*** Block opens ***
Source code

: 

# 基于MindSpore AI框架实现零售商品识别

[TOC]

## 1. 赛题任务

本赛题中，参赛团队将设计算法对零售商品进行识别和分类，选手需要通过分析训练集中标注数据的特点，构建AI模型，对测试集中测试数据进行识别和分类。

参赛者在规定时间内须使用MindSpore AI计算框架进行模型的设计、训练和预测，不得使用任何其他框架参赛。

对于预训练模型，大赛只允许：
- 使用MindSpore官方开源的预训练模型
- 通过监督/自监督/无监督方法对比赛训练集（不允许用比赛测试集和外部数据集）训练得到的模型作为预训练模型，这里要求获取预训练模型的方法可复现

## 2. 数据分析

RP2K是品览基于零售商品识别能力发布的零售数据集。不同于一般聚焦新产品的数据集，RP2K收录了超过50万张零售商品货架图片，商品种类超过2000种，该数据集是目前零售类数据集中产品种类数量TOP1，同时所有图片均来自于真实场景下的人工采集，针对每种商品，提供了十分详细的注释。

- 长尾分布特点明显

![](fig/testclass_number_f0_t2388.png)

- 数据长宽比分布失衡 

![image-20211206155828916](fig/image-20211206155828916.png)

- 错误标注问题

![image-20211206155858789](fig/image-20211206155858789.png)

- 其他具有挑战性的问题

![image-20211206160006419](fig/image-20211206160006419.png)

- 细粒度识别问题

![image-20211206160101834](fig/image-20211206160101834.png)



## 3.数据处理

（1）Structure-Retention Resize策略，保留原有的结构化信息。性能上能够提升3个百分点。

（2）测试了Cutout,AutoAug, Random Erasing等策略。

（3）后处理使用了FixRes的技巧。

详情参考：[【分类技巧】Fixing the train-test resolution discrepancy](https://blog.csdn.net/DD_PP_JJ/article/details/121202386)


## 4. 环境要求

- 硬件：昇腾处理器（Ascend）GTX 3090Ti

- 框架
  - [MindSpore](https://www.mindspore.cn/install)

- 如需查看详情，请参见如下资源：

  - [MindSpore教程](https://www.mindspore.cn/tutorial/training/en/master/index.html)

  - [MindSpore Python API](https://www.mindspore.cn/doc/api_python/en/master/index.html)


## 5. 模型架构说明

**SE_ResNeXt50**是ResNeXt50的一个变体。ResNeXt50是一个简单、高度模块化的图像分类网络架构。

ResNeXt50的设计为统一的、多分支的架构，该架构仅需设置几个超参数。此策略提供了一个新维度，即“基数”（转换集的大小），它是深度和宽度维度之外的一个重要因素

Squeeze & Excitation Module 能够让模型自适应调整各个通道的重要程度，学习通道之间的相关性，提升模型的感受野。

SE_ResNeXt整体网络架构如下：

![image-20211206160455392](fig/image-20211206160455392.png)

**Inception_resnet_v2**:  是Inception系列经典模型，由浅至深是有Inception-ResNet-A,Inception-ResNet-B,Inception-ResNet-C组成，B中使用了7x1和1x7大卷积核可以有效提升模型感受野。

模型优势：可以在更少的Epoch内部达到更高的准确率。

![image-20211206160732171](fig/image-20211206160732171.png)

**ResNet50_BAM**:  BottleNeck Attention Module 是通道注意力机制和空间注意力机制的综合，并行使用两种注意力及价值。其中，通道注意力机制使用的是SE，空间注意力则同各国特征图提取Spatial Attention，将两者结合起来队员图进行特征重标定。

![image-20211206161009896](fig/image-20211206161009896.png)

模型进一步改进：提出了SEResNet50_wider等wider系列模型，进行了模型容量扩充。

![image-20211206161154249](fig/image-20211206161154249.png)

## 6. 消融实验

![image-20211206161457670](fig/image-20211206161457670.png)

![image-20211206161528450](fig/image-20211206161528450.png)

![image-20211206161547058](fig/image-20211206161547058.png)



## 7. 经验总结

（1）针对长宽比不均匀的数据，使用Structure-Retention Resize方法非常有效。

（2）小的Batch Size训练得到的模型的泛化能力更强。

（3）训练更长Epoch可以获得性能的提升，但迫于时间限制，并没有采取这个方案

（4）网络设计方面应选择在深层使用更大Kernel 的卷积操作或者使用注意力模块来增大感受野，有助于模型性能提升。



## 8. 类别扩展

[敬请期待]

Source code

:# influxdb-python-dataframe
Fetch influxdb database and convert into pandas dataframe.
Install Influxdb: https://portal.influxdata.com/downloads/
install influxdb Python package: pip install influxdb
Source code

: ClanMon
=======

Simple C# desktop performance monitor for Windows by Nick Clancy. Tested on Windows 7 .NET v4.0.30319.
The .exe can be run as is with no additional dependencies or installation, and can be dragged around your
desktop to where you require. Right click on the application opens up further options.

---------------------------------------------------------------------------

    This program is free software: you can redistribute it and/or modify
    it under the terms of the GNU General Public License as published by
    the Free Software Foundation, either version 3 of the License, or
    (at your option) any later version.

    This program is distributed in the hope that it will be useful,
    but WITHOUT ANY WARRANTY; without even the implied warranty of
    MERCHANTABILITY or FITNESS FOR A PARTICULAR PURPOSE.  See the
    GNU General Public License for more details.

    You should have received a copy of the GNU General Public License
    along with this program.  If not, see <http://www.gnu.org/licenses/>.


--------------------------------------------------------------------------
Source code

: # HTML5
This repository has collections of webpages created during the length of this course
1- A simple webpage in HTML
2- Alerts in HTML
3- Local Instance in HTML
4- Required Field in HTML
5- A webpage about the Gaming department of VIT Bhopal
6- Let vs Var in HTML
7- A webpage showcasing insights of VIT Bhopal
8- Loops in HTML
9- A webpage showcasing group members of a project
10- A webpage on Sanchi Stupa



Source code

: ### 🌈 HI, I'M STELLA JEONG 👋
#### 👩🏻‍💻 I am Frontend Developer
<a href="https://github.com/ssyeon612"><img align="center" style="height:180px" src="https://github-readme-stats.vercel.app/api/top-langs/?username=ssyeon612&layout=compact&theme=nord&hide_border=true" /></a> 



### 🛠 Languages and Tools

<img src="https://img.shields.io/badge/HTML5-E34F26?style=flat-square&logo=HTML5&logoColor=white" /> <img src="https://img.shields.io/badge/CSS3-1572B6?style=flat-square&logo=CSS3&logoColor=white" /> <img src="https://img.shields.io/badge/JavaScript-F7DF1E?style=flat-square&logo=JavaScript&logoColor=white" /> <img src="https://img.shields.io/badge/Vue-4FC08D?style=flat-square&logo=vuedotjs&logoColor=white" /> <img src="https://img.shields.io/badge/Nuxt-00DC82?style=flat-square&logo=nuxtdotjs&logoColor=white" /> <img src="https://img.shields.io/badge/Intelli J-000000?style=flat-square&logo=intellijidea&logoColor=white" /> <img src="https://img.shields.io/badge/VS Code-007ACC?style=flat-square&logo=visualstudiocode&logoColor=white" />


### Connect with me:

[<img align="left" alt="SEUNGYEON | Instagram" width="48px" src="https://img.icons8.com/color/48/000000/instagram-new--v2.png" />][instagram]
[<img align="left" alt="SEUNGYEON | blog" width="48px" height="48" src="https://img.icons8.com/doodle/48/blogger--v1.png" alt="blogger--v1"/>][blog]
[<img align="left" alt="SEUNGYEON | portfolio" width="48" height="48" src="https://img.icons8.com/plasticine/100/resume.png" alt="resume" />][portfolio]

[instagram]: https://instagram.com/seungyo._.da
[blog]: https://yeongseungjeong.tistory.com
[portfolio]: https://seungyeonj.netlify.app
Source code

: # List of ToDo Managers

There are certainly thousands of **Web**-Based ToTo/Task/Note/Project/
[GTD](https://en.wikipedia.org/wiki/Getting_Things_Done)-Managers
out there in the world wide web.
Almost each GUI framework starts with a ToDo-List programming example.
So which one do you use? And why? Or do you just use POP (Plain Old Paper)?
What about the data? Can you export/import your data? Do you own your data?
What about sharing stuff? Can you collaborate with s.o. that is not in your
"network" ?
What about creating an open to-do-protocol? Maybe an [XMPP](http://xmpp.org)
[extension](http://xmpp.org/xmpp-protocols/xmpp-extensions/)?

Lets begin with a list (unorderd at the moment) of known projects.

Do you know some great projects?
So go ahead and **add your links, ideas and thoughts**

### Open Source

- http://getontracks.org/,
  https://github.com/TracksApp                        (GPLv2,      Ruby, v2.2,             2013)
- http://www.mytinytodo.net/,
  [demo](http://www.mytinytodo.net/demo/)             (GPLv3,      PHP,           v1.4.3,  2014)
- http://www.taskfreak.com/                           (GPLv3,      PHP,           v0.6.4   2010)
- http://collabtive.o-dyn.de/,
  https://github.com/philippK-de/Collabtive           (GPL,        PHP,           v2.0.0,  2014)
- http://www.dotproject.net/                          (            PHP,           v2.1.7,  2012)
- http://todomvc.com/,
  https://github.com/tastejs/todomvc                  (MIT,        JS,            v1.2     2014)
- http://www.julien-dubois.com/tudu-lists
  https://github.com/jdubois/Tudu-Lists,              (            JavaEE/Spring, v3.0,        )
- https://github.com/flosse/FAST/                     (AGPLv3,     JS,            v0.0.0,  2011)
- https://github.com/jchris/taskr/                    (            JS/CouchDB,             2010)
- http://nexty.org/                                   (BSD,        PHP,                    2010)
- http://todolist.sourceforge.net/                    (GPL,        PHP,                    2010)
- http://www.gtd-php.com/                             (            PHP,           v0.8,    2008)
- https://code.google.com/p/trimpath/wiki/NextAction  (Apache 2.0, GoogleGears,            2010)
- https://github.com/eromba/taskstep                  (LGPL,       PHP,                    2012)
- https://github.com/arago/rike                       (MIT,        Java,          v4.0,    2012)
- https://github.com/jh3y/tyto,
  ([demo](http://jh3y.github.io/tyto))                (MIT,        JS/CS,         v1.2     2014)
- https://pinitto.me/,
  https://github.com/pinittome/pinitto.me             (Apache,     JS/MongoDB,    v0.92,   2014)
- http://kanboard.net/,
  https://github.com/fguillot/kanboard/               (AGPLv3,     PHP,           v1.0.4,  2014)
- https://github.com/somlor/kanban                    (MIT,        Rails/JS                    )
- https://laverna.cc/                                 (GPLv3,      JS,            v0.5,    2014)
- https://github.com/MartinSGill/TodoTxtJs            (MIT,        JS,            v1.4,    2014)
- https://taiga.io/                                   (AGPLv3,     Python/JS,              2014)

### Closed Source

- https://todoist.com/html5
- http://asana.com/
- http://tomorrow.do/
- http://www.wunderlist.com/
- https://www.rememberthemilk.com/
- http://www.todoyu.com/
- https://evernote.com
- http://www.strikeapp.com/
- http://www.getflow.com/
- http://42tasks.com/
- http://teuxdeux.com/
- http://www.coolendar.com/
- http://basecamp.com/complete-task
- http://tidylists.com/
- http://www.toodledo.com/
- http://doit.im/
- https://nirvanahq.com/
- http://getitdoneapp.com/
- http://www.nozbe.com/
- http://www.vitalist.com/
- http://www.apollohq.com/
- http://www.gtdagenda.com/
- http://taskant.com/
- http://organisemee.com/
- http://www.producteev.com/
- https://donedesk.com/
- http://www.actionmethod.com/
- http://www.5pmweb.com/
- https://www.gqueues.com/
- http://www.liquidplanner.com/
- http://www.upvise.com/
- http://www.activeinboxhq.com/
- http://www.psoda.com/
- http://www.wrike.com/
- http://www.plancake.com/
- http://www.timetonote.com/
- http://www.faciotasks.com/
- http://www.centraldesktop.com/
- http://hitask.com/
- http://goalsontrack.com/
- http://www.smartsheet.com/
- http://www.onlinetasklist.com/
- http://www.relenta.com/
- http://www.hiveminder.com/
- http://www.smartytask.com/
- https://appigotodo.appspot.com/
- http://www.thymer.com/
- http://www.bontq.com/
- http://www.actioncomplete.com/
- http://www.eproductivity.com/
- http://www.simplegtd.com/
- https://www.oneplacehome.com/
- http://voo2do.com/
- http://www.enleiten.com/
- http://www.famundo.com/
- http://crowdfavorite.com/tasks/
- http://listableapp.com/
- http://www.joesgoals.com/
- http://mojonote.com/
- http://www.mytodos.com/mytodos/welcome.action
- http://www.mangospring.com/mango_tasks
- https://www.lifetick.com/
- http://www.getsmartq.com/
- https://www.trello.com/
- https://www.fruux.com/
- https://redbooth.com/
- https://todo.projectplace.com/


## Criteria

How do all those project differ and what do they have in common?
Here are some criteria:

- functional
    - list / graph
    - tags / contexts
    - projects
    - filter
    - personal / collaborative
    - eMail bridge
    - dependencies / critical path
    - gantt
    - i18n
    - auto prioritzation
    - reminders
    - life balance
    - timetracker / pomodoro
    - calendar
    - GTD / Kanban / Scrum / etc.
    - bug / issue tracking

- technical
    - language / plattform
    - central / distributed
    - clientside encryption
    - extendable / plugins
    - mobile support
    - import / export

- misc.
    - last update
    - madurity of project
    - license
*** Block closes ***
Write the opening line of the data above and every line after it, exactly, stopping once you have written the line with "模型进一步改进：提出了SER".

- Task solution -
Source code

: 

# 基于MindSpore AI框架实现零售商品识别

[TOC]

## 1. 赛题任务

本赛题中，参赛团队将设计算法对零售商品进行识别和分类，选手需要通过分析训练集中标注数据的特点，构建AI模型，对测试集中测试数据进行识别和分类。

参赛者在规定时间内须使用MindSpore AI计算框架进行模型的设计、训练和预测，不得使用任何其他框架参赛。

对于预训练模型，大赛只允许：
- 使用MindSpore官方开源的预训练模型
- 通过监督/自监督/无监督方法对比赛训练集（不允许用比赛测试集和外部数据集）训练得到的模型作为预训练模型，这里要求获取预训练模型的方法可复现

## 2. 数据分析

RP2K是品览基于零售商品识别能力发布的零售数据集。不同于一般聚焦新产品的数据集，RP2K收录了超过50万张零售商品货架图片，商品种类超过2000种，该数据集是目前零售类数据集中产品种类数量TOP1，同时所有图片均来自于真实场景下的人工采集，针对每种商品，提供了十分详细的注释。

- 长尾分布特点明显

![](fig/testclass_number_f0_t2388.png)

- 数据长宽比分布失衡 

![image-20211206155828916](fig/image-20211206155828916.png)

- 错误标注问题

![image-20211206155858789](fig/image-20211206155858789.png)

- 其他具有挑战性的问题

![image-20211206160006419](fig/image-20211206160006419.png)

- 细粒度识别问题

![image-20211206160101834](fig/image-20211206160101834.png)



## 3.数据处理

（1）Structure-Retention Resize策略，保留原有的结构化信息。性能上能够提升3个百分点。

（2）测试了Cutout,AutoAug, Random Erasing等策略。

（3）后处理使用了FixRes的技巧。

详情参考：[【分类技巧】Fixing the train-test resolution discrepancy](https://blog.csdn.net/DD_PP_JJ/article/details/121202386)


## 4. 环境要求

- 硬件：昇腾处理器（Ascend）GTX 3090Ti

- 框架
  - [MindSpore](https://www.mindspore.cn/install)

- 如需查看详情，请参见如下资源：

  - [MindSpore教程](https://www.mindspore.cn/tutorial/training/en/master/index.html)

  - [MindSpore Python API](https://www.mindspore.cn/doc/api_python/en/master/index.html)


## 5. 模型架构说明

**SE_ResNeXt50**是ResNeXt50的一个变体。ResNeXt50是一个简单、高度模块化的图像分类网络架构。

ResNeXt50的设计为统一的、多分支的架构，该架构仅需设置几个超参数。此策略提供了一个新维度，即“基数”（转换集的大小），它是深度和宽度维度之外的一个重要因素

Squeeze & Excitation Module 能够让模型自适应调整各个通道的重要程度，学习通道之间的相关性，提升模型的感受野。

SE_ResNeXt整体网络架构如下：

![image-20211206160455392](fig/image-20211206160455392.png)

**Inception_resnet_v2**:  是Inception系列经典模型，由浅至深是有Inception-ResNet-A,Inception-ResNet-B,Inception-ResNet-C组成，B中使用了7x1和1x7大卷积核可以有效提升模型感受野。

模型优势：可以在更少的Epoch内部达到更高的准确率。

![image-20211206160732171](fig/image-20211206160732171.png)

**ResNet50_BAM**:  BottleNeck Attention Module 是通道注意力机制和空间注意力机制的综合，并行使用两种注意力及价值。其中，通道注意力机制使用的是SE，空间注意力则同各国特征图提取Spatial Attention，将两者结合起来队员图进行特征重标定。

![image-20211206161009896](fig/image-20211206161009896.png)

模型进一步改进：提出了SEResNet50_wider等wider系列模型，进行了模型容量扩充。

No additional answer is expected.